## WORK REQUEST
Search the listing for the word "below" and say how many lines have it, nothing besides.

※ ※ ※

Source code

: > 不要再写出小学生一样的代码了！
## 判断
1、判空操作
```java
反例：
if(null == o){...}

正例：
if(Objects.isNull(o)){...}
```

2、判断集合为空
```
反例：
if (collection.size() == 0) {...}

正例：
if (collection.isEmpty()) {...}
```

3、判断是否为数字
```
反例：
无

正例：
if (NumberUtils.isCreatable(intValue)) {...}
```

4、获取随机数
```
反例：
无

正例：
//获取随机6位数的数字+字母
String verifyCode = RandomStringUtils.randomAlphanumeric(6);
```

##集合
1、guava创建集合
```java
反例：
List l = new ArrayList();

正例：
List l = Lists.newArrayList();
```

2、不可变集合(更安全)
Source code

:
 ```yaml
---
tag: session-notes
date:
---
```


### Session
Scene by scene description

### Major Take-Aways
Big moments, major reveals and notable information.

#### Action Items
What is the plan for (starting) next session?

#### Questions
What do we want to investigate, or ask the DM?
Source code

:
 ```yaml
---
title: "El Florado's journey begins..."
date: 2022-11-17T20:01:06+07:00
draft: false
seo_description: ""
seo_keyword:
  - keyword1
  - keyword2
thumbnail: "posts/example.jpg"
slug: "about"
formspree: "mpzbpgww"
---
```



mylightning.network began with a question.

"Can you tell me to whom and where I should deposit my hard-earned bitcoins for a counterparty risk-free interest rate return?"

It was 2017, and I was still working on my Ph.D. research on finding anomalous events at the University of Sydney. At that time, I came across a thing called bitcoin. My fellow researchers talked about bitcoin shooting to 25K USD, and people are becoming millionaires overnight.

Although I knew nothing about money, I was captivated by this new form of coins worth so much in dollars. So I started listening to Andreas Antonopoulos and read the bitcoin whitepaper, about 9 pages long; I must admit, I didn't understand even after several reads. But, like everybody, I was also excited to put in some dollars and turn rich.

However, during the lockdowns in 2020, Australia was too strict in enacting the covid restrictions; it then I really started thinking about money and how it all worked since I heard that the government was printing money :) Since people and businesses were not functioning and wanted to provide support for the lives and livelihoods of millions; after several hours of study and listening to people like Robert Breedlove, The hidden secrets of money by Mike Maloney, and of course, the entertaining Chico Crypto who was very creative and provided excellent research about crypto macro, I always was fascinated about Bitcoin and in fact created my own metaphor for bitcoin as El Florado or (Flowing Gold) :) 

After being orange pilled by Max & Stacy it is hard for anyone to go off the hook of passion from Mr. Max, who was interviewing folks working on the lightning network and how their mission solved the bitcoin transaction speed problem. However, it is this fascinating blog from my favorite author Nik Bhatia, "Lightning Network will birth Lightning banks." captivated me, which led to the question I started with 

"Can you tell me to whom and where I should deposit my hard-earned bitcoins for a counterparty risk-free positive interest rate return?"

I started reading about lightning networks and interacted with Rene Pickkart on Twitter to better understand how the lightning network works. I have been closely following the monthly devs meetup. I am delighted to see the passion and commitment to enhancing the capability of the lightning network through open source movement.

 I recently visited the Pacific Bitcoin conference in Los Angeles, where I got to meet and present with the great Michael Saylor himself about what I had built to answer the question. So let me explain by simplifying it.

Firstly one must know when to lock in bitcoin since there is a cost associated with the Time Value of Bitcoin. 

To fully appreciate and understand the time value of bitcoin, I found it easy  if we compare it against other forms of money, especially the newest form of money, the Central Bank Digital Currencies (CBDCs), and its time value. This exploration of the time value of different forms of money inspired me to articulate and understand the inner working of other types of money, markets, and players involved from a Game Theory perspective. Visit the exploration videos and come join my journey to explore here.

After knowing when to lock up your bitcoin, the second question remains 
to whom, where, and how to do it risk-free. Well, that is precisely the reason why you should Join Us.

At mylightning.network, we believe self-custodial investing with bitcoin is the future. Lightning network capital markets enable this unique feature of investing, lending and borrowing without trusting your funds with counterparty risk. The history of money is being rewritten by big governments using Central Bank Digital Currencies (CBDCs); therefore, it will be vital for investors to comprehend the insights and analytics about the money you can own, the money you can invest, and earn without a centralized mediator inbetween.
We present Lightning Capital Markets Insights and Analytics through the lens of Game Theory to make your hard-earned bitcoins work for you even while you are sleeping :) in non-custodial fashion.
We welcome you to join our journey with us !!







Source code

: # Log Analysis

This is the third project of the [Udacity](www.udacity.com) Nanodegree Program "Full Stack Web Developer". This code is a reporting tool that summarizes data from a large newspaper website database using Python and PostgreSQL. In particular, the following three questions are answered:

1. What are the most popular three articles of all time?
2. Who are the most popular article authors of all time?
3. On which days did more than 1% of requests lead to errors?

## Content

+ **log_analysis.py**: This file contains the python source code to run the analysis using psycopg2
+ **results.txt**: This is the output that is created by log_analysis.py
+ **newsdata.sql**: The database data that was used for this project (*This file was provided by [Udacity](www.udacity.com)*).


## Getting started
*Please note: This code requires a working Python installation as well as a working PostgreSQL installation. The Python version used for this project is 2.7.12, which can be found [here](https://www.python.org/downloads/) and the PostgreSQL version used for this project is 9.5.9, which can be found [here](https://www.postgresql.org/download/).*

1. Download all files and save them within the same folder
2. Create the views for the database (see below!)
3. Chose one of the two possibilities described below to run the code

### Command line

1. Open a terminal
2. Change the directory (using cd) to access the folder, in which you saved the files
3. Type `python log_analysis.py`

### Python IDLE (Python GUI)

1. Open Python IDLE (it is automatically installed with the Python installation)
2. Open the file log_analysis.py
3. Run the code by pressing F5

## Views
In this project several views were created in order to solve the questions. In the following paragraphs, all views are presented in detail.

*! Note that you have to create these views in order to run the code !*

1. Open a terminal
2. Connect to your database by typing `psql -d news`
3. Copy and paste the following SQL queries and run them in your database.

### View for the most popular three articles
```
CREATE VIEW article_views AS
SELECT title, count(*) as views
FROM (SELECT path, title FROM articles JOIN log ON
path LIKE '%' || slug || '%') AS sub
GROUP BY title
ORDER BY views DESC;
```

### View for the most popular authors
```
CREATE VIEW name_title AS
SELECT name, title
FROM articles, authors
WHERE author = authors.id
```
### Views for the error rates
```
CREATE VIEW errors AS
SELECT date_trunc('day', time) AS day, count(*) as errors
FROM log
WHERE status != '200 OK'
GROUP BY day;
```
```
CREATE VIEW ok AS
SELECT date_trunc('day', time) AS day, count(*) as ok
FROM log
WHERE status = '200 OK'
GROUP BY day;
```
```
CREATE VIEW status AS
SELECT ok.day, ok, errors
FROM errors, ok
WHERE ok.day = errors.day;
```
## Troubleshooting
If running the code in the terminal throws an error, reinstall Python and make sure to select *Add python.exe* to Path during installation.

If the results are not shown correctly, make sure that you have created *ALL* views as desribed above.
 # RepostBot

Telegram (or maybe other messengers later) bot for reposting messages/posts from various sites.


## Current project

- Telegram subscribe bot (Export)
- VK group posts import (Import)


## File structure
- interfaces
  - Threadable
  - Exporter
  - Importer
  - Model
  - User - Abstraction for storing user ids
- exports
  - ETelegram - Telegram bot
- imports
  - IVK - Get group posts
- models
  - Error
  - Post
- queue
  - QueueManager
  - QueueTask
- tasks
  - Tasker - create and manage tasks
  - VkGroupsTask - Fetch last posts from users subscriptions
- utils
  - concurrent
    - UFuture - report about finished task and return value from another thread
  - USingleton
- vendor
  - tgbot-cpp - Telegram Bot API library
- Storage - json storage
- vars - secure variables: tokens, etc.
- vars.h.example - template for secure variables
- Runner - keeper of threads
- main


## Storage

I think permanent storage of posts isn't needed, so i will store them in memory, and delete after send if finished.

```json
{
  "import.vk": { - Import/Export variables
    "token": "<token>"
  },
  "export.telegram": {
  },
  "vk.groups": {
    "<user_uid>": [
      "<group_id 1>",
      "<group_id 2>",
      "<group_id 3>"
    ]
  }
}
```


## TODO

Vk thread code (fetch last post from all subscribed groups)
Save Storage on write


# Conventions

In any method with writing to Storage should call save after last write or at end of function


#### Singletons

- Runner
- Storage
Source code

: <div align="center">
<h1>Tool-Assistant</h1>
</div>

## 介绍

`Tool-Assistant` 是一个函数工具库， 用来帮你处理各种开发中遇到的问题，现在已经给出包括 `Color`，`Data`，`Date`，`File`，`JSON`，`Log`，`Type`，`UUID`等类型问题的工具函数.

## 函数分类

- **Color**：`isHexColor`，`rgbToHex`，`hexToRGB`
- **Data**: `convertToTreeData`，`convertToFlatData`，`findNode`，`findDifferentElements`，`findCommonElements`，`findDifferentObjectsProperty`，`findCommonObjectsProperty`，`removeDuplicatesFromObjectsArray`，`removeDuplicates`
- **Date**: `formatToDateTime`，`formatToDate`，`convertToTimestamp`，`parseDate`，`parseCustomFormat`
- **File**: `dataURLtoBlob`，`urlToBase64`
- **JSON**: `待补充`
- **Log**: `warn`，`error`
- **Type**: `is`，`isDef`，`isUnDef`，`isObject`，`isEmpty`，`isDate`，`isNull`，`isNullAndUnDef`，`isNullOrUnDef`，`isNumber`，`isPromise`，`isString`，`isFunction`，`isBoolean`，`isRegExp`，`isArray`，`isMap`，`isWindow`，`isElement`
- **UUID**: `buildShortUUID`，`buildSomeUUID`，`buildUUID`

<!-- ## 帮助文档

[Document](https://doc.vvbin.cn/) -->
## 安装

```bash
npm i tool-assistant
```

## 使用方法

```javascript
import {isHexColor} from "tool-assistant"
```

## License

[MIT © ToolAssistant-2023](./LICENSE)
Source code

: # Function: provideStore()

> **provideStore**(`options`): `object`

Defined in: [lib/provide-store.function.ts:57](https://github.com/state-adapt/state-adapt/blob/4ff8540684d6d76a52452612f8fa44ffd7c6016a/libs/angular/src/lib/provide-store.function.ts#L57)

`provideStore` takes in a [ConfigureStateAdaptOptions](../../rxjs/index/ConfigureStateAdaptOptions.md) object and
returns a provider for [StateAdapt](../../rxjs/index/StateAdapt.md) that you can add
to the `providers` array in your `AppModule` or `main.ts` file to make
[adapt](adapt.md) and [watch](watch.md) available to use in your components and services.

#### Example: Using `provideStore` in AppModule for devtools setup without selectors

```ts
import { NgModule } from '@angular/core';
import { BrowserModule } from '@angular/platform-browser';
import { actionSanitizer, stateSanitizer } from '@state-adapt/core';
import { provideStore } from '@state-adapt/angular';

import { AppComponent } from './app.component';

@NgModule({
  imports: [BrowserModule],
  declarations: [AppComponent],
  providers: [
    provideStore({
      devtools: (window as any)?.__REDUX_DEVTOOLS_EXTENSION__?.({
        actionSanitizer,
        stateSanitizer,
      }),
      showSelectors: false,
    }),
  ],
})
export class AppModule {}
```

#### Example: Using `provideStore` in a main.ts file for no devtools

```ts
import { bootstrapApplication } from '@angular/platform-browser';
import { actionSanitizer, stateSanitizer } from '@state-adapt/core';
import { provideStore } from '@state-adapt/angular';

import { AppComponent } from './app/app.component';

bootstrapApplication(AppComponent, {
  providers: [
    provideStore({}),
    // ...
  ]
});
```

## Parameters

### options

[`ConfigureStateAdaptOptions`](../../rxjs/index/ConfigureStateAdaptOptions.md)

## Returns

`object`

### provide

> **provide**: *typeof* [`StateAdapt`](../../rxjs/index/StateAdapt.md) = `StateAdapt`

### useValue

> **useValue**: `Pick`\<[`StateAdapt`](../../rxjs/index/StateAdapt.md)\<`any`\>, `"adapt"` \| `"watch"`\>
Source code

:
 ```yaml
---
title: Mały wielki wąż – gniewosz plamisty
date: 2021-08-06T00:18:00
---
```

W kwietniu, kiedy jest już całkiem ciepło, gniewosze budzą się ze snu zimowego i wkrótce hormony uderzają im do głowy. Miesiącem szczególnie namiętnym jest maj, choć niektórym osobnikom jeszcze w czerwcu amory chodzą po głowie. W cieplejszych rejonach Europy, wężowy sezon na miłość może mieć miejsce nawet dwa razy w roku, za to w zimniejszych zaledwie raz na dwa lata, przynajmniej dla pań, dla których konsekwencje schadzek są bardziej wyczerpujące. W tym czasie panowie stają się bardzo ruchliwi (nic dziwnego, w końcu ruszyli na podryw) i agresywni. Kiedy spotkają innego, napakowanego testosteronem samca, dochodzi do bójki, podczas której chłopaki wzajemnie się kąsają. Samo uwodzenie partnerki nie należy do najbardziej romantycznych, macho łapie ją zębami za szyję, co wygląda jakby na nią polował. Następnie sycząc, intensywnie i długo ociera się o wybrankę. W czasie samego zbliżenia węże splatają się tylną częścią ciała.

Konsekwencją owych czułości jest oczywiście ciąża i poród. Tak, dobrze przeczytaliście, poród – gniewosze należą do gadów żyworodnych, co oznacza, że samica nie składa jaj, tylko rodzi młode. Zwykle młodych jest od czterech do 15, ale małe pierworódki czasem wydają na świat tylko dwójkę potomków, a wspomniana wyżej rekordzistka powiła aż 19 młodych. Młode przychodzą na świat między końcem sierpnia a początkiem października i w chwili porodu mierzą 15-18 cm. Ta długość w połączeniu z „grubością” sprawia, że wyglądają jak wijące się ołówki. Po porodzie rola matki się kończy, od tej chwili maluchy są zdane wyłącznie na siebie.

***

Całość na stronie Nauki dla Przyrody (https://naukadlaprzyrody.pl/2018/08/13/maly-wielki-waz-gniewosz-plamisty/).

※ ※ ※

## COMPLETED EXERCISE
2